Esto respalda la importancia de programas de cribado sistemático (colonoscopias) en población asintomática a partir de los 50 años y de considerar factores de riesgo en recomendaciones sanitarias.
Prevalencia de carcinoma
En un estudio más reciente publicado en Journal of Translational Medicine en abril de 2024, buscó determinar cuán comunes son distintos tipos de pólipos colorrectales en una publicación de pacientes e identificar los factores de riesgo asociados con carcinoma in situ (CCS) y pólipos neoplásticos (aquellos con potencial de progresar a cáncer).

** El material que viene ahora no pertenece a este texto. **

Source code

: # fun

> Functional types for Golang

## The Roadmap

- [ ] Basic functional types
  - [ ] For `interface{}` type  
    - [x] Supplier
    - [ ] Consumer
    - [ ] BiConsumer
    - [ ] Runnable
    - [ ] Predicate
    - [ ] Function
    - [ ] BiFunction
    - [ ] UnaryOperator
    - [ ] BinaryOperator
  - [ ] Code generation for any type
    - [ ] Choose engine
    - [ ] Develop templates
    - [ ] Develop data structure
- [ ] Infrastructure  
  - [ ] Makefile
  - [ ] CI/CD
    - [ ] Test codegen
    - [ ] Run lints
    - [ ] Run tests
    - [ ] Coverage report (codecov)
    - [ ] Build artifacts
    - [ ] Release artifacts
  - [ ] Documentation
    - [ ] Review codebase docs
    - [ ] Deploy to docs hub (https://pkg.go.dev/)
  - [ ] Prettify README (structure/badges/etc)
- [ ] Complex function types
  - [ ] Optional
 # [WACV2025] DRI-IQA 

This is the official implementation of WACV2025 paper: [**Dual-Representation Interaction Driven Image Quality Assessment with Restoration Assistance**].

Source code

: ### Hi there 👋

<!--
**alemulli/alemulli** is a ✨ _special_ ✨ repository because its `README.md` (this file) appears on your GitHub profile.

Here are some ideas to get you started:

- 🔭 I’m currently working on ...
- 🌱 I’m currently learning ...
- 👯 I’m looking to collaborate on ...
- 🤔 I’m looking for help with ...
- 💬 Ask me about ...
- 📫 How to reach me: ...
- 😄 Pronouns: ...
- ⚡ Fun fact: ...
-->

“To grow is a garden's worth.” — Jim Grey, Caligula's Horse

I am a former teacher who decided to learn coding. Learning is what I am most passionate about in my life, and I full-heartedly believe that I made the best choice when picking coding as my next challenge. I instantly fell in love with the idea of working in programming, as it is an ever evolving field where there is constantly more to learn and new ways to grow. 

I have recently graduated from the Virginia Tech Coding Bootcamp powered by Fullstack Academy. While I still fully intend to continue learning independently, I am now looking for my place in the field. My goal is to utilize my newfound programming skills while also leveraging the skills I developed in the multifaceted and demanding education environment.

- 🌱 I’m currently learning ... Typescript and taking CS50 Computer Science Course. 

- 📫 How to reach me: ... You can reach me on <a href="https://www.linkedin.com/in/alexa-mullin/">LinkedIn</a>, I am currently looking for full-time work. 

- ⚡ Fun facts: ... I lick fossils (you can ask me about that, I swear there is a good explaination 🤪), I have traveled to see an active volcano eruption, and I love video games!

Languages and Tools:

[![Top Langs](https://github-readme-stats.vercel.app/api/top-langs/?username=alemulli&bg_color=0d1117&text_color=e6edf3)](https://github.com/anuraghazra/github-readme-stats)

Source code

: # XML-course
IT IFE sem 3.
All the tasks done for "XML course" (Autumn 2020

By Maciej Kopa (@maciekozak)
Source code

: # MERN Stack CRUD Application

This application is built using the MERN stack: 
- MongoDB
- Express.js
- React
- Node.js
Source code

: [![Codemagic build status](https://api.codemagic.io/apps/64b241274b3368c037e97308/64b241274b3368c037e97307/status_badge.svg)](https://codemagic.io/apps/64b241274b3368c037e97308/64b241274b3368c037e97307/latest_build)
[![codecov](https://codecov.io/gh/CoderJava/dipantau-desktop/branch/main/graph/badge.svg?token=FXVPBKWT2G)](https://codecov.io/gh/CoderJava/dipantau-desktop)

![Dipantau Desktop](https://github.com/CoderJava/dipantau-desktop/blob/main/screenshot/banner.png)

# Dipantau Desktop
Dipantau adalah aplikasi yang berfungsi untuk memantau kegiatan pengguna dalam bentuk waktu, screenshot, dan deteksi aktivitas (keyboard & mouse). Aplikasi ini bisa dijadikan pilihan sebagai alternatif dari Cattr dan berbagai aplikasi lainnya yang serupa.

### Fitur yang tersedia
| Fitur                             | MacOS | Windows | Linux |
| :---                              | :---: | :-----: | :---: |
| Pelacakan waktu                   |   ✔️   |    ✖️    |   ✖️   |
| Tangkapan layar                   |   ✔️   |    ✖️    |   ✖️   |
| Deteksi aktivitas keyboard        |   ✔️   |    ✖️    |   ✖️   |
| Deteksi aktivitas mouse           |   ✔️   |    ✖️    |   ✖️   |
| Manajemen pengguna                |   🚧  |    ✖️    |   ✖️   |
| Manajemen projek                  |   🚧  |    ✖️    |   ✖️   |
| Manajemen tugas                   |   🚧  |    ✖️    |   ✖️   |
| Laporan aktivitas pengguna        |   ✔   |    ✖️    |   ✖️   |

Para el estudio, 2.329 pacientes se sometieron a colonoscopia entre enero de 2018 y mayo de 2023. En total se analizaron 3 550 pólipos con distintos tipos de morfologías patológicas.
Los resultados señalaron que el 76,99% de los pacientes presentaron pólipos neoplásicos, 44,31 % tenían adenomas avanzados (mayores o más riesgosos). El tipo más común fue el adenoma tubular (60,15 %). Con todo, la prevalencia de carcinoma in situ fue aproximadamente de 3,9%.
Estudios multivariados mostraron que las siguientes características aumentan el riesgo:
- Pólipos de mayor tamaño (≥ 1,0 cm): 8 veces más probabilidad de CCS comparado con pólipos < 1,0 cm.
- Presencia de 3 o más pólipos: 2 veces mayor riesgo de CCS.
- Depósito de huevos de esquistosoma: riesgo aumentado asociado a esta condición infecciosa.
- Niveles más altos de marcadores tumorales CA724 y CA211: asociados con mayor riesgo de carcinoma in situ.
Este estudio respalda una idea clave que también se observa en la evidencia clínica: no todos los pólipos tienen el mismo riesgo, y características como tamaño y número de pólipos ayudan a identificar a las personas que podrían necesitar vigilancia más estrecha o tratamientos tempranos para prevenir el desarrollo de cáncer colorrectal.
Extracción de pólipos de colón
Una revisión sistemática publicada en BMC Gastroenterology destaca que la extracción completa de pólipos puede verse influenciada por distintos factores técnicos y de paciente.
La extracción se realiza durante la colonoscopia, el procedimiento más habitual para revisar el colon. Estudios muestran que la extracción reduce hasta un 90% la incidencia de cáncer colorrectal en pacientes con pólipos detectados.
La extracción completa es clave: pólipos no removidos totalmente pueden evolucionar con el tiempo. La tasa de recurrencia de pólipos tras extracción completa varía según el tipo de pólipo y la vigilancia, pero suele estar entre 10–30 % a 3–5 años.
La recurrencia de pólipos tras su eliminación también ha sido objeto de investigación, y algunos factores como la edad y antecedentes familiares se han identificado como asociados a este riesgo.
Con todo, hay que tener en cuenta que los pólipos son mayoritariamente benignos, aunque existe la posibilidad de que se transformen en tumor maligno a largo. Es necesario seguir los cribados y consultar a un médico en caso de que se perciban síntomas.